Chris Abbey wrote:
> How so? You're multi-billion dollar international corporation is staking
> it's bottom line on java2 for Linux? You were asssigned a project and sold
> your prof on the idea of doing it on Linux and in Java, but absolutely
> _have_ to have the latest and greatest whiz-bang features of Java2?
> Sorry, no sympathy here for either case....
>
Well, we're doing a project based on Jini. You need 1.2 for that, period. And
starting to develop now for something that'll be stable in Summer or Fall is a
good idea, methinks.
I've been using 1.2v1 since <insert release date>, and apart from the speed it
is remarkably stable. I'm running Cloudscape, Jini, Together/J, JPython and
Objectmatter on top of it as a part of my daytime job, and it holds up _very_
well. Compilation is slow, but by the time I get too frustrated I'll drop in
Jikes. Bottom-line: 1.2v1 gets a long way towards helping me stay on Linux, I'm
doing production on it.
That takes some pressure from the kettle. Still, I'm as anxious as the next guy
to know what's going on. No: to know whether something's going on. Silence is
not good, even when doing a voluntary project you need to communicate with your
"customers" (before you say I don't have a clue, check one of my websites,
www.sgmltools.org).
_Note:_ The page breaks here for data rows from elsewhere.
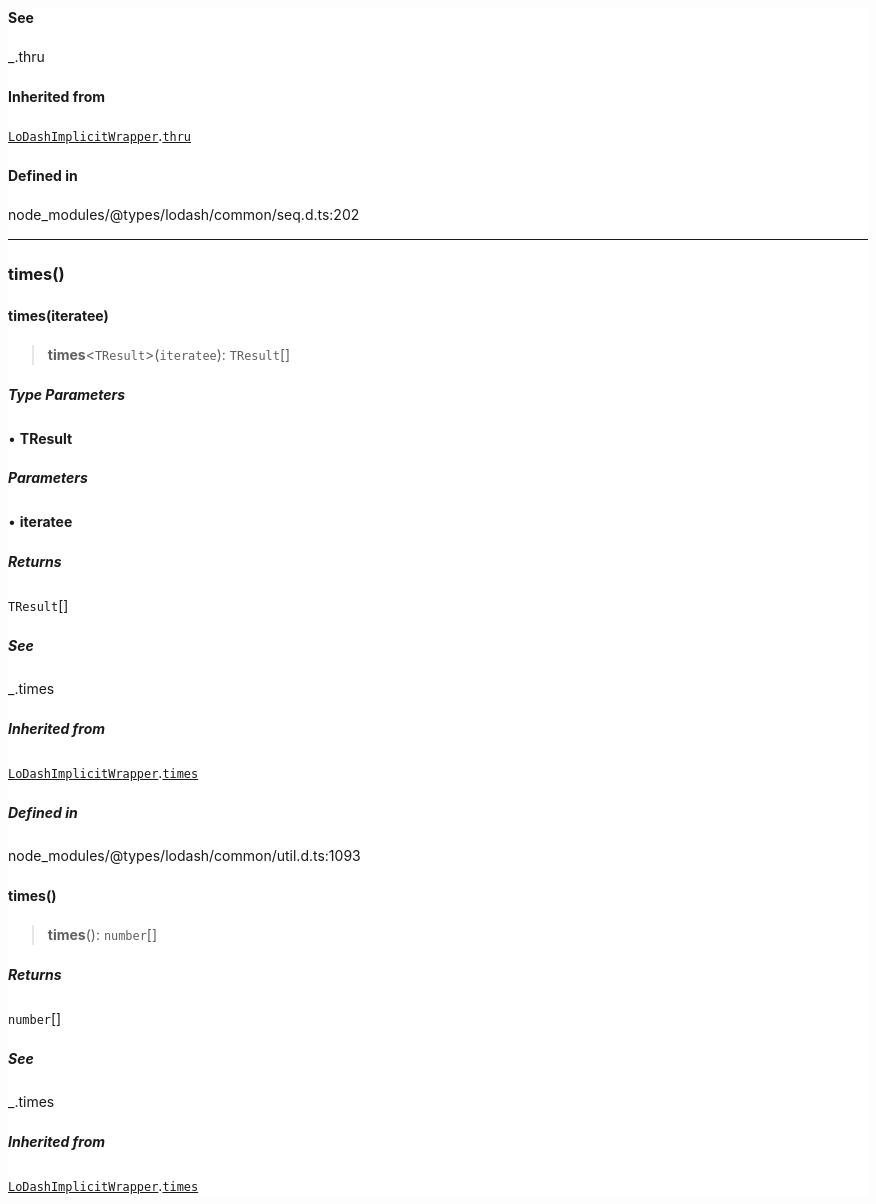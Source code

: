 #### See

\_.thru

#### Inherited from

[`LoDashImplicitWrapper`](LoDashImplicitWrapper.md).[`thru`](LoDashImplicitWrapper.md#thru)

#### Defined in

node_modules/@types/lodash/common/seq.d.ts:202

---

### times()

#### times(iteratee)

> **times**\<`TResult`\>(`iteratee`): `TResult`[]

##### Type Parameters

• **TResult**

##### Parameters

• **iteratee**

##### Returns

`TResult`[]

##### See

\_.times

##### Inherited from

[`LoDashImplicitWrapper`](LoDashImplicitWrapper.md).[`times`](LoDashImplicitWrapper.md#times)

##### Defined in

node_modules/@types/lodash/common/util.d.ts:1093

#### times()

> **times**(): `number`[]

##### Returns

`number`[]

##### See

\_.times

##### Inherited from

[`LoDashImplicitWrapper`](LoDashImplicitWrapper.md).[`times`](LoDashImplicitWrapper.md#times)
Indeed, I'm not interested in the details, but I do think
that a weekly posting with a very short summary ("well, we've made some
progress but threads are still killing us") would give people the feeling that
the project is going along, work is being done, and that we can expect a
production Java2 for Linux sometime.
All your arguments are factually right. But pyschology is at work here, and
especially in an extremely important project like JDK porting (from my
perspective, it is the second most important project after the kernel and at
times more important), you have to account for psychology, whether you're doing
work on a voluntary basis or not. It just makes things much smoother.